Every attribute must contain one unit of
data, and each unit of data must fill one attribute. Designs that embed
multiple pieces of information within an attribute violate the first
normal form. Likewise, if multiple attributes must be combined in some
way to determine a single unit of data, the attribute design is
incomplete.
- All data must be represented in unique attributes. Each
attribute must have a unique name and a unique purpose. An entity
should have no repeating attributes. If the attributes repeat, or the
entity is wide, the object is too broadly designed.
A design that repeats attributes, such as an order entity that includes item1, item2, and item3 attributes to hold multiple line items, violates the first normal form.
- All data must be represented within unique tuples. If the entity design requires or permits duplicate tuples, that design violates the first normal form.
If the design requires multiple tuples to
represent a single item, or multiple items are represented by a single
tuple, the table violates first normal form.
For an example of the first normal form in
action, assume that you have a listing of customers and each customer
can have multiple phone numbers. Table 1 shows customer data in a model that violates the first normal form. The repeating phone number attribute is not unique.
Table 1 Violating the First Normal Form
To redesign the data model so that it complies
with the first normal form, resolve the repeating group of phone number
attributes into a single unique attribute, as shown in Table 2, and then move any multiple values to a unique tuple. The Customer entity contains a unique tuple for each customer, and the PhoneNumber entity's CustomerID refers to the primary key in the Customer entity.

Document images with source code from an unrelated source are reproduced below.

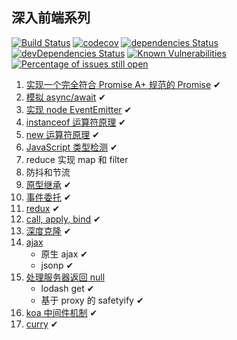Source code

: ## 深入前端系列

[![Build Status](https://travis-ci.org/tjx666/deep-in-fe.svg?branch=master)](https://travis-ci.org/tjx666/deep-in-fe) [![codecov](https://codecov.io/gh/tjx666/deep-in-fe/branch/master/graph/badge.svg)](https://codecov.io/gh/tjx666/deep-in-fe) [![dependencies Status](https://david-dm.org/tjx666/deep-in-fe/status.svg)](https://david-dm.org/tjx666/deep-in-fe) [![devDependencies Status](https://david-dm.org/tjx666/deep-in-fe/dev-status.svg)](https://david-dm.org/tjx666/deep-in-fe?type=dev) [![Known Vulnerabilities](https://snyk.io/test/github/tjx666/deep-in-fe/badge.svg?targetFile=package.json)](https://snyk.io/test/github/tjx666/deep-in-fe?targetFile=package.json) [![Percentage of issues still open](https://isitmaintained.com/badge/open/tjx666/deep-in-fe.svg)](http://isitmaintained.com/project/tjx666/deep-in-fe)

1. [实现一个完全符合 Promise A+ 规范的 Promise](https://github.com/tjx666/deep-in-fe/tree/master/src/promise) ✔
2. [模拟 async/await](https://github.com/tjx666/deep-in-fe/tree/master/src/co) ✔
3. [实现 node EventEmitter](https://github.com/tjx666/deep-in-fe/tree/master/src/eventEmitter) ✔
4. [instanceof 运算符原理](https://github.com/tjx666/deep-in-fe/tree/master/src/instanceof) ✔
5. [new 运算符原理](https://github.com/tjx666/deep-in-fe/tree/master/src/new) ✔
6. [JavaScript 类型检测](https://gitb.com/tjx666/deep-in-fe/tree/master/src/is) ✔
7. reduce 实现 map 和 filter
8. 防抖和节流
9. [原型继承](https://github.com/tjx666/deep-in-fe/tree/master/src/prototypeExtends) ✔
10. [事件委托](https://github.com/tjx666/deep-in-fe/tree/master/src/eventDelegation) ✔
11. [redux](https://github.com/tjx666/deep-in-fe/tree/master/src/redux) ✔
12. [call, apply, bind](https://github.com/tjx666/deep-in-fe/tree/master/src/callApplyBind) ✔
13. [深度克隆](https://github.com/tjx666/deep-in-fe/tree/master/src/cloneDeep) ✔
14. [ajax](https://github.com/tjx666/deep-in-fe/tree/master/src/ajax)
    - 原生 ajax ✔
    - jsonp ✔
15. [处理服务器返回 null](https://github.com/tjx666/deep-in-fe/tree/master/src/safeGet)
    - lodash get ✔
    - 基于 proxy 的 safetyify ✔
16. [koa 中间件机制](https://github.com/tjx666/deep-in-fe/tree/master/src/koaMiddleware) ✔
17. [curry](https://github.com/tjx666/deep-in-fe/tree/master/src/curry) ✔
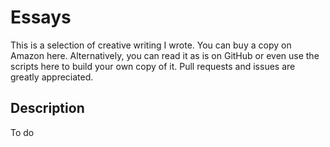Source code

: # Essays

This is a selection of creative writing I wrote.  You can buy a copy on Amazon here.  Alternatively, you can read it as is on GitHub or even use the scripts here to build your own copy of it.  Pull requests and issues are greatly appreciated.

## Description

To do
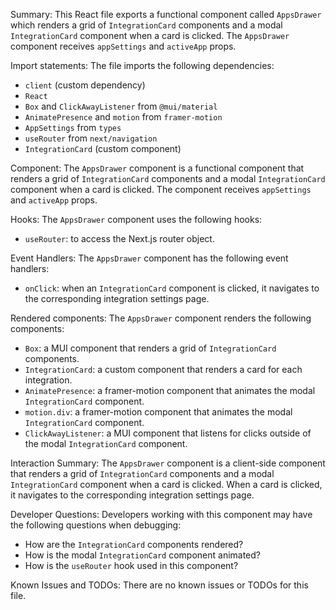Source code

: Summary:
This React file exports a functional component called `AppsDrawer` which renders a grid of `IntegrationCard` components and a modal `IntegrationCard` component when a card is clicked. The `AppsDrawer` component receives `appSettings` and `activeApp` props.

Import statements:
The file imports the following dependencies:
- `client` (custom dependency)
- `React`
- `Box` and `ClickAwayListener` from `@mui/material`
- `AnimatePresence` and `motion` from `framer-motion`
- `AppSettings` from `types`
- `useRouter` from `next/navigation`
- `IntegrationCard` (custom component)

Component:
The `AppsDrawer` component is a functional component that renders a grid of `IntegrationCard` components and a modal `IntegrationCard` component when a card is clicked. The component receives `appSettings` and `activeApp` props.

Hooks:
The `AppsDrawer` component uses the following hooks:
- `useRouter`: to access the Next.js router object.

Event Handlers:
The `AppsDrawer` component has the following event handlers:
- `onClick`: when an `IntegrationCard` component is clicked, it navigates to the corresponding integration settings page.

Rendered components:
The `AppsDrawer` component renders the following components:
- `Box`: a MUI component that renders a grid of `IntegrationCard` components.
- `IntegrationCard`: a custom component that renders a card for each integration.
- `AnimatePresence`: a framer-motion component that animates the modal `IntegrationCard` component.
- `motion.div`: a framer-motion component that animates the modal `IntegrationCard` component.
- `ClickAwayListener`: a MUI component that listens for clicks outside of the modal `IntegrationCard` component.

Interaction Summary:
The `AppsDrawer` component is a client-side component that renders a grid of `IntegrationCard` components and a modal `IntegrationCard` component when a card is clicked. When a card is clicked, it navigates to the corresponding integration settings page.

Developer Questions:
Developers working with this component may have the following questions when debugging:
- How are the `IntegrationCard` components rendered?
- How is the modal `IntegrationCard` component animated?
- How is the `useRouter` hook used in this component?

Known Issues and TODOs:
There are no known issues or TODOs for this file.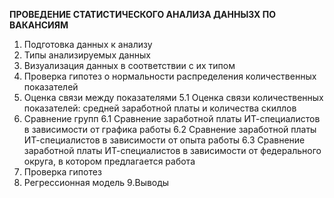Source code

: **ПРОВЕДЕНИЕ СТАТИСТИЧЕСКОГО АНАЛИЗА ДАННЫЗХ ПО ВАКАНСИЯМ**
1. Подготовка данных к анализу
2. Типы анализируемых данных
3. Визуализация данных в соответствии с их типом
4. Проверка гипотез о нормальности распределения количественных показателей
5. Оценка связи между показателями
5.1 Оценка связи количественных показателей: средней заработной платы и количества скиллов
6. Сравнение групп
6.1 Сравнение заработной платы ИТ-специалистов в зависимости от графика работы
6.2 Сравнение заработной платы ИТ-специалистов в зависимости от опыта работы
6.3 Сравнение заработной платы ИТ-специалистов в зависимости от федерального округа, в котором предлагается работа
7. Проверка гипотез
8. Регрессионная модель
9.Выводы
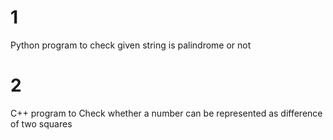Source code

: # 1
Python program to check given string is palindrome or not

# 2
C++ program to Check whether a number can be represented as difference of two squares

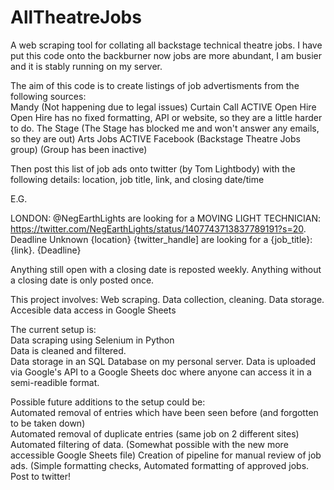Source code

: # AllTheatreJobs
A web scraping tool for collating all backstage technical theatre jobs. I have put this code onto the backburner now jobs are more abundant, I am busier and it is stably running on my server.

The aim of this code is to create listings of job advertisments from the following sources:  
Mandy           (Not happening due to legal issues)
Curtain Call    ACTIVE
Open Hire       Open Hire has no fixed formatting, API or website, so they are a little harder to do.
The Stage       (The Stage has blocked me and won't answer any emails, so they are out)
Arts Jobs       ACTIVE
Facebook        (Backstage Theatre Jobs group)  (Group has been inactive)


Then post this list of job ads onto twitter (by Tom Lightbody) with the following details:
location, job title, link, and closing date/time

E.G.

LONDON: @NegEarthLights are looking for a MOVING LIGHT TECHNICIAN: https://twitter.com/NegEarthLights/status/1407743713837789191?s=20. Deadline Unknown
{location} {twitter_handle] are looking for a {job_title}: {link}. {Deadline}

Anything still open with a closing date is reposted weekly. Anything without a closing date is only posted once.


This project involves: 
Web scraping.
Data collection, cleaning.
Data storage.
Accesible data access in Google Sheets

The current setup is:  
  Data scraping using Selenium in Python  
  Data is cleaned and filtered.  
  Data storage in an SQL Database on my personal server.
  Data is uploaded via Google's API to a Google Sheets doc where anyone can access it in a semi-readible format.
  
Possible future additions to the setup could be:  
  Automated removal of entries which have been seen before (and forgotten to be taken down)  
  Automated removal of duplicate entries (same job on 2 different sites)  
  Automated filtering of data.  (Somewhat possible with the new more accessible Google Sheets file)
  Creation of pipeline for manual review of job ads. (Simple formatting checks,
  Automated formatting of approved jobs.  
  Post to twitter!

Table 2 Conforming to the First Normal Form
Another example of a data structure that
desperately needs to adhere to the first normal form is a corporate
product code that embeds the department, model, color, size, and so
forth within the code. I've even seen product codes that were so
complex they included digits to signify the syntax for the following
digits.
In a theoretical sense, this type of design is
wrong because the attribute isn't a scalar value. In practical terms,
it has the following problems:
- Using a digit or two for each data element means that the database will soon run out of possible data values.
- Databases don't index based on the internal values of a string, so
searches require scanning the entire table and parsing each value.
- Business rules are difficult to code and enforce.
Entities with nonscalar attributes need
to be completely redesigned so that each individual data attribute has
its own attribute. Smart keys may be useful for humans, but it is best
if it is generated by combining data from the tables.